Jedoch war die Klägerin der ihr mit Strafanzeige angedrohten Handlung tatsächlich nachgekommen. Ihr Arbeitgeber warf ihr konkret Untreu und Betrug vor. Die Drohung mit einer Kündigung und Strafanzeige war demnach nicht widerrechtlich. Da der geschädigten Arbeitgeberin ein Recht zur Strafanzeige und Kündigung zustand, durfte sie auch damit drohen.
Das Arbeitsgericht (ArbG) Paderborn (Az.: 2 Ca 1619/19) stellte fest, dass das zwischen den Parteien bestehende Arbeitsverhältnis fortbesteht. Das Landes-Arbeitsgericht (LAG) Hamm (Az.: 18 Sa 1124/20) urteilte wiederum, dass der Aufhebungsvertrag das Arbeitsverhältnis beendet. Diese Auffassung bestätigte das BAG.
Das LAG Hamm machte klar, dass der Aufhebungsvertrag nicht unter Missachtung des Gebots des fairen Handelns zustande gekommen sei. Denn die Tatsache der Hinzuziehung eines Rechtsanwalts auf Seiten der Arbeitgeberin war durch ein berechtigtes Interesse gerechtfertigt. Zudem habe keine Überrumpelungs-Situation bestanden, da Arbeitnehmer damit zu rechnen haben, während der Arbeitszeit auf Änderungs- oder Aufhebungsverträge angesprochen zu werden.
Das BAG urteilte wie das LAG Hamm, es fehle an der Widerrechtlichkeit der Drohungen. Ein Arbeitgeber darf demnach bei vertragswidrigem Verhalten (wie im Arbeitsverhältnis begannene Straftaten) die Erklärung einer außerordentlichen Kündigung und eine Strafanzeige erwägen und den Arbeitnehmer damit konfrontieren. Damit lag kein unfaires oder überrumpelndes Verhalten vor.

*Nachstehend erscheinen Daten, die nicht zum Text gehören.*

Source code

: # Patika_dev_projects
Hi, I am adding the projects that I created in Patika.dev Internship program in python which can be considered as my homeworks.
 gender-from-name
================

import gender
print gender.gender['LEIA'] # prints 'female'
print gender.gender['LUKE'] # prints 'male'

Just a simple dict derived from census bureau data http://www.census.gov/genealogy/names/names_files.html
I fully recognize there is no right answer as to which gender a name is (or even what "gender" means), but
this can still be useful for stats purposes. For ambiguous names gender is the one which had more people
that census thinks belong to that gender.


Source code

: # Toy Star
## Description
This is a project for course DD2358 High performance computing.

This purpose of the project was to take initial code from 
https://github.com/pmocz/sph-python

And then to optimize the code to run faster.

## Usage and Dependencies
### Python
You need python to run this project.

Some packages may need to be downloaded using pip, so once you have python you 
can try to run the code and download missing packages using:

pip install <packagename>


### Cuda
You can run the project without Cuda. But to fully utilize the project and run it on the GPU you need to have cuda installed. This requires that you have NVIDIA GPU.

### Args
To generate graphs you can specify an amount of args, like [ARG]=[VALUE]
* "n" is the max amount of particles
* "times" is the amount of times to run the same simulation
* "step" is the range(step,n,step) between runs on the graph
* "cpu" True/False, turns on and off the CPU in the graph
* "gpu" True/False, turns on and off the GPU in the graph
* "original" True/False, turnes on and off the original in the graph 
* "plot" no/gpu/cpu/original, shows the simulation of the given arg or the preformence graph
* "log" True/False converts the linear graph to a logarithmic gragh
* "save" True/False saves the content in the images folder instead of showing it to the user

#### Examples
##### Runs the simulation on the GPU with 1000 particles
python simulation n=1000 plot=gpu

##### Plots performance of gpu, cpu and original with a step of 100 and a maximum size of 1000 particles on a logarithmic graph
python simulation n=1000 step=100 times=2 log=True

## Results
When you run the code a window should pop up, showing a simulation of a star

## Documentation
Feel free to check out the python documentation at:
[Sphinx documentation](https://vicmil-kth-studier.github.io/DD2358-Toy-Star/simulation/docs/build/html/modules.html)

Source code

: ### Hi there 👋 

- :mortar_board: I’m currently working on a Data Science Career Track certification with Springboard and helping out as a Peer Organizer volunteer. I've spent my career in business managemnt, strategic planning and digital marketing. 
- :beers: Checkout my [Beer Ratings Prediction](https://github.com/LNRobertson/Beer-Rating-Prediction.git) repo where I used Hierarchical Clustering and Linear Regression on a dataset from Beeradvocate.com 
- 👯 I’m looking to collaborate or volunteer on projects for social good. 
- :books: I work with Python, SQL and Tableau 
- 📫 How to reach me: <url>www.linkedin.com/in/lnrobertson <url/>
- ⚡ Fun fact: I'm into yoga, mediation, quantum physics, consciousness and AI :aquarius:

Die Entscheidungsfreiheit ist nach Ansicht des BAG nicht bereits durch zwingende sofortige Annahme gemäß § 147 Abs. 1 Satz 1 BGB des Aufhebungsvertrages verletzt. Dies ist auch nicht der Fall, wenn dem Arbeitnehmer keine Bedenkzeit oder die Möglichkeit zur Einholung rechtlichen Rates gegeben wird.
Liegt also ein valider Kündigungsgrund vor, ist nicht direkt ein unfaires Verhalten anzunehmen. Auch nicht, wenn dem Arbeitnehmer die arbeitgeberseitige Option einer fristlosen Kündigung oder Strafanzeige angedroht wird. Es kann also auch in zulässiger Weise „gedroht“ werden, ohne Verletzung des Gebots des fairen Verfahrens.